### WHAT YOU HAVE TO DO
Your task is to filter the entries and copy every line containing the string "paper".

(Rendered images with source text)
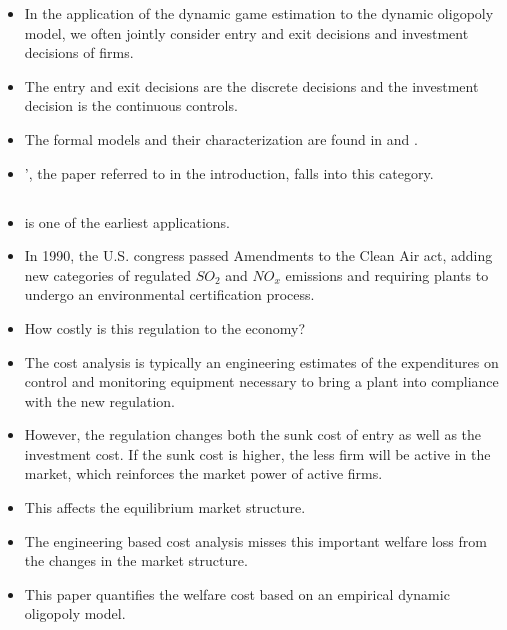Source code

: \documentclass[
]{book}
\providecommand{\tightlist}{%
  \setlength{\itemsep}{0pt}\setlength{\parskip}{0pt}}
\begin{document}
\begin{itemize}
\tightlist
\item
  In the application of the dynamic game estimation to the dynamic oligopoly model, we often jointly consider entry and exit decisions and investment decisions of firms.
\item
  The entry and exit decisions are the discrete decisions and the investment decision is the continuous controls.
\item
  The formal models and their characterization are found in \citet{ericsonMarkovPerfectIndustryDynamics1995} and \citet{doraszelskiComputableMarkovperfectIndustry2010}.
\item
  \citet{Igami2018}', the paper referred to in the introduction, falls into this category.
\end{itemize}

\hypertarget{ryancostenvironmentregulation2012}{%
\subsection{\texorpdfstring{\citet{ryanCostEnvironmentRegulation2012}}{@ryanCostEnvironmentRegulation2012}}\label{ryancostenvironmentregulation2012}}

\begin{itemize}
\tightlist
\item
  \citet{ryanCostEnvironmentRegulation2012} is one of the earliest applications.
\item
  In 1990, the U.S. congress passed Amendments to the Clean Air act, adding new categories of regulated \(SO_2\) and \(NO_x\) emissions and requiring plants to undergo an environmental certification process.
\item
  How costly is this regulation to the economy?
\item
  The cost analysis is typically an engineering estimates of the expenditures on control and monitoring equipment necessary to bring a plant into compliance with the new regulation.
\item
  However, the regulation changes both the sunk cost of entry as well as the investment cost. If the sunk cost is higher, the less firm will be active in the market, which reinforces the market power of active firms.
\item
  This affects the equilibrium market structure.
\item
  The engineering based cost analysis misses this important welfare loss from the changes in the market structure.
\item
  This paper quantifies the welfare cost based on an empirical dynamic oligopoly model.
\end{itemize}
\end{document}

### RESULT OF THE EXERCISE
  \citet{Igami2018}', the paper referred to in the introduction, falls into this category.
  This paper quantifies the welfare cost based on an empirical dynamic oligopoly model.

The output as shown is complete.